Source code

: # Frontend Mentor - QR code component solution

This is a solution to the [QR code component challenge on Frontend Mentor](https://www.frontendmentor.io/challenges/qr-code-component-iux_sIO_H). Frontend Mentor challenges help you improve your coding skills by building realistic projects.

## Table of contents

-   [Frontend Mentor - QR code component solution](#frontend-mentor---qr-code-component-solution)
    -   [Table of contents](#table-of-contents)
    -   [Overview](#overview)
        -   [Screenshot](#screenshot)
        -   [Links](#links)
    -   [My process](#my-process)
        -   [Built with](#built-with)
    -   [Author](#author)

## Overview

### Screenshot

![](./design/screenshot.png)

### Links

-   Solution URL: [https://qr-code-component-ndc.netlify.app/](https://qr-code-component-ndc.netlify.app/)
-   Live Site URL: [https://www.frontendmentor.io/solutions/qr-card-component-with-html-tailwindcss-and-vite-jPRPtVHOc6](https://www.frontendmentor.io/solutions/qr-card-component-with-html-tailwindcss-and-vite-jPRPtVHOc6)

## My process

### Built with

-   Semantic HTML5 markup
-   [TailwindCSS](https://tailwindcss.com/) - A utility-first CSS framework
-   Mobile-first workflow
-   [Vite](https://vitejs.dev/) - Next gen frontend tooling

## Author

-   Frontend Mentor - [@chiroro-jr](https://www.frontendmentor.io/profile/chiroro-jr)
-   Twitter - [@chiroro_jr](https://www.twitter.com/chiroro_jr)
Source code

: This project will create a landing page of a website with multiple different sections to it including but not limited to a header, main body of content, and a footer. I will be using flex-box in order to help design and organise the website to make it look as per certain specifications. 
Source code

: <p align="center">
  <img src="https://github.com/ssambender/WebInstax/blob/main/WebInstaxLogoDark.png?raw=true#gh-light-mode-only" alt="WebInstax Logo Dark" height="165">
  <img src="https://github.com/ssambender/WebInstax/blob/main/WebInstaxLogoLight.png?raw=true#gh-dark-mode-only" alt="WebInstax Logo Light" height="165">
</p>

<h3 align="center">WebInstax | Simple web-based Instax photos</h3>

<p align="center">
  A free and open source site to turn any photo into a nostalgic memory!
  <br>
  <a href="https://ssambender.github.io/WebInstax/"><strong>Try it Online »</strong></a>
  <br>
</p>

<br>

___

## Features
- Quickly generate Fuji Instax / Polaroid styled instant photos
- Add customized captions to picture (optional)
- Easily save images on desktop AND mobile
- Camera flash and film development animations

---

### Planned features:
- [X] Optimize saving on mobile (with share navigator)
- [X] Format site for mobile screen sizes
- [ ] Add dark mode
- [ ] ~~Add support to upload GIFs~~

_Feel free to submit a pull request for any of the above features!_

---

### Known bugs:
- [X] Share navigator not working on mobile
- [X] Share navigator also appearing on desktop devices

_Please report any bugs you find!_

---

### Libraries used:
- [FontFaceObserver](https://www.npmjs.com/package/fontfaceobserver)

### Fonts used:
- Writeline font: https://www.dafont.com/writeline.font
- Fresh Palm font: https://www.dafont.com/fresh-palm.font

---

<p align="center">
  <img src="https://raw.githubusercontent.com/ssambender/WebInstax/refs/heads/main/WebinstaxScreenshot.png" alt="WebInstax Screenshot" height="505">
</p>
...
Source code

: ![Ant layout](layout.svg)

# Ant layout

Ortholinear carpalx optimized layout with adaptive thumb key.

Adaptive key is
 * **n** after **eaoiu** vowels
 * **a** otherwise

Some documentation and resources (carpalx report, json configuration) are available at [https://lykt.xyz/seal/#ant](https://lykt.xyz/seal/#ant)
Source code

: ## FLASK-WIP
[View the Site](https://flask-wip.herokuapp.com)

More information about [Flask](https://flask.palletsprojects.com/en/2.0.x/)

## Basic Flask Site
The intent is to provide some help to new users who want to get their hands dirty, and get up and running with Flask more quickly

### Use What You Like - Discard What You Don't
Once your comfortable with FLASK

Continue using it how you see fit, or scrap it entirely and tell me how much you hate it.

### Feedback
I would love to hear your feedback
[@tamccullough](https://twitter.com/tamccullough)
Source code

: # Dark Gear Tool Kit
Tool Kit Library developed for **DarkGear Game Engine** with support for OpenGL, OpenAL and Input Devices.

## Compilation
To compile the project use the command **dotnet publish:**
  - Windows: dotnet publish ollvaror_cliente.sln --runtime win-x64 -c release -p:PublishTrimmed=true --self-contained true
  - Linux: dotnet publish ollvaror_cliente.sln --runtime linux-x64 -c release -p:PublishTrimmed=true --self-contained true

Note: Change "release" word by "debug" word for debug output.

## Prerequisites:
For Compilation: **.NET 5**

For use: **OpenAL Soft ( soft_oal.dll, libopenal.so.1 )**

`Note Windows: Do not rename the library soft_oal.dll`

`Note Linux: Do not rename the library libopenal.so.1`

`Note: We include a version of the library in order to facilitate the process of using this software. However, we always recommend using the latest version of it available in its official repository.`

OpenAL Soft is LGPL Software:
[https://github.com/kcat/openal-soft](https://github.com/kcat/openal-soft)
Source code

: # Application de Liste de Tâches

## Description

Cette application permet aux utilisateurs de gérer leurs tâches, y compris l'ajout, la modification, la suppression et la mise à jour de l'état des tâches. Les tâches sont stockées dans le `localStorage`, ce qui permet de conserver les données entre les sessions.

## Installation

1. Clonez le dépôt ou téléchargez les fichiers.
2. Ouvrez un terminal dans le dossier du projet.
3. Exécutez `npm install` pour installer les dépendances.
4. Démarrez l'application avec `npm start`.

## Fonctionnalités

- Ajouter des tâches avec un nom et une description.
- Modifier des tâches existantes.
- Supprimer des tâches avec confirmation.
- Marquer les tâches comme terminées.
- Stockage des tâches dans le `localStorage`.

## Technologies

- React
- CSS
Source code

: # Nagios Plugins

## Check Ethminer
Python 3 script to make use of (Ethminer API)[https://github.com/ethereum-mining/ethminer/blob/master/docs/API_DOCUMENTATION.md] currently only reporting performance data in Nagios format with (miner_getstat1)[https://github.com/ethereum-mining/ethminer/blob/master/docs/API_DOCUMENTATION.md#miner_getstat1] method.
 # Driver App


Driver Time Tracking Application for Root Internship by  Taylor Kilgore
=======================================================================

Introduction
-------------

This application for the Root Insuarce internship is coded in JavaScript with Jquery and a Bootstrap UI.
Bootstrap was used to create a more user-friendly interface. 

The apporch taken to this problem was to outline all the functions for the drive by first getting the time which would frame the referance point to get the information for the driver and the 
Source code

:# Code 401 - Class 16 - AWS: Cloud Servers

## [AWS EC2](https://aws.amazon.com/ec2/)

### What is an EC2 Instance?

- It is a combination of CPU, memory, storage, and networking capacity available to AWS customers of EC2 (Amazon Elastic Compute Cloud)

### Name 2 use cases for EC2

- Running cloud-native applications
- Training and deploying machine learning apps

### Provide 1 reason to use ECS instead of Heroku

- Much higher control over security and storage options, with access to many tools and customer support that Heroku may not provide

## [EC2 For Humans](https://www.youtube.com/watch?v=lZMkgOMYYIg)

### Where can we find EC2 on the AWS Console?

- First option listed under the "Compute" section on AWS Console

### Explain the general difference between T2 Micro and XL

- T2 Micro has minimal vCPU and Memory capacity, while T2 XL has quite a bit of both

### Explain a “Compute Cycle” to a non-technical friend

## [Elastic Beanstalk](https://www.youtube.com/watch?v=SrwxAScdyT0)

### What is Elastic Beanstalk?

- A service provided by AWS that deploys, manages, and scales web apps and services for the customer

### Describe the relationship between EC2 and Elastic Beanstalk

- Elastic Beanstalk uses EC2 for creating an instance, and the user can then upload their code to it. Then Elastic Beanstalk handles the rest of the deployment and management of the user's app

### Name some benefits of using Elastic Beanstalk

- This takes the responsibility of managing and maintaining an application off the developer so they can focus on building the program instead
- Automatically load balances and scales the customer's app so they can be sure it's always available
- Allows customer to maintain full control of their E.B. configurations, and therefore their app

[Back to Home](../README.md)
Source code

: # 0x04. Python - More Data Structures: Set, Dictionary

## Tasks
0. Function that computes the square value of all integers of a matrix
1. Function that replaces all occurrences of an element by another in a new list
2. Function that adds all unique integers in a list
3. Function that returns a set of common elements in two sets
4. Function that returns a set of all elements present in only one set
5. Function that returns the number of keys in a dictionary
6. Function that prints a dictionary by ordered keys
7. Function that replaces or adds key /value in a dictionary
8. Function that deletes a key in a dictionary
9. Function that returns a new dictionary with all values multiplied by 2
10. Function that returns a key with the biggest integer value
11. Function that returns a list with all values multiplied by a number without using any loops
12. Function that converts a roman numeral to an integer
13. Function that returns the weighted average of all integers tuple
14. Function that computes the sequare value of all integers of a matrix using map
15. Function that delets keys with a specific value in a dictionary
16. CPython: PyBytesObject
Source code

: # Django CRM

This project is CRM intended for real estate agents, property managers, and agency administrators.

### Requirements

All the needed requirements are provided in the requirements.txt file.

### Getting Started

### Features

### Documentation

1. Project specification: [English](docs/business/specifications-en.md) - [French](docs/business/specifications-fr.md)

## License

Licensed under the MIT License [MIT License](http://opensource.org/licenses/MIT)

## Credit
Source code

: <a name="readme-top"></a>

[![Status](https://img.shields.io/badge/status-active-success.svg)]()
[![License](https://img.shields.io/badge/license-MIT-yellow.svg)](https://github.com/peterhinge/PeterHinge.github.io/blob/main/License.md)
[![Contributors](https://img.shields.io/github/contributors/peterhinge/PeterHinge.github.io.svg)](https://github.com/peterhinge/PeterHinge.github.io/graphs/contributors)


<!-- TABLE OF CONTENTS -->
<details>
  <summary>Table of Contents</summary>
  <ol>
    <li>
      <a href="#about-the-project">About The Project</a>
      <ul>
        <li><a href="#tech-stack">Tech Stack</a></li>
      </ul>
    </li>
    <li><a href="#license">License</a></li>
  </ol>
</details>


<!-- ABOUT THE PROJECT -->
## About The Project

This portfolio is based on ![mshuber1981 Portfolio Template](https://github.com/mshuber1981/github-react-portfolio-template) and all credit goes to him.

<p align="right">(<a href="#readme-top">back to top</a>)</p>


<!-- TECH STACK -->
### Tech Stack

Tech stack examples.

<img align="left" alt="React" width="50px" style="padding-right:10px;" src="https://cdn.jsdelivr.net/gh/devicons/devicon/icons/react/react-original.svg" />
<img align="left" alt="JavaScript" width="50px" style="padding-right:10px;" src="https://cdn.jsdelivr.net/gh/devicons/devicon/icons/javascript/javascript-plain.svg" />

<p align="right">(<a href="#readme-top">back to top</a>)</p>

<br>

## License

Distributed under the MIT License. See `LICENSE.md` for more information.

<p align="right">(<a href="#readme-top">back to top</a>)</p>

- [TASK TO CARRY OUT]
Look back at the entries above. Retype the line with "installer les dépendances.", the line with "Bootstrap was used", and all lines in between.

- [SOLUTION FOR THIS EXERCISE]
3. Exécutez `npm install` pour installer les dépendances.
4. Démarrez l'application avec `npm start`.

## Fonctionnalités

- Ajouter des tâches avec un nom et une description.
- Modifier des tâches existantes.
- Supprimer des tâches avec confirmation.
- Marquer les tâches comme terminées.
- Stockage des tâches dans le `localStorage`.

## Technologies

- React
- CSS
Source code

: # Nagios Plugins

## Check Ethminer
Python 3 script to make use of (Ethminer API)[https://github.com/ethereum-mining/ethminer/blob/master/docs/API_DOCUMENTATION.md] currently only reporting performance data in Nagios format with (miner_getstat1)[https://github.com/ethereum-mining/ethminer/blob/master/docs/API_DOCUMENTATION.md#miner_getstat1] method.
 # Driver App


Driver Time Tracking Application for Root Internship by  Taylor Kilgore
=======================================================================

Introduction
-------------

This application for the Root Insuarce internship is coded in JavaScript with Jquery and a Bootstrap UI.
Bootstrap was used to create a more user-friendly interface. 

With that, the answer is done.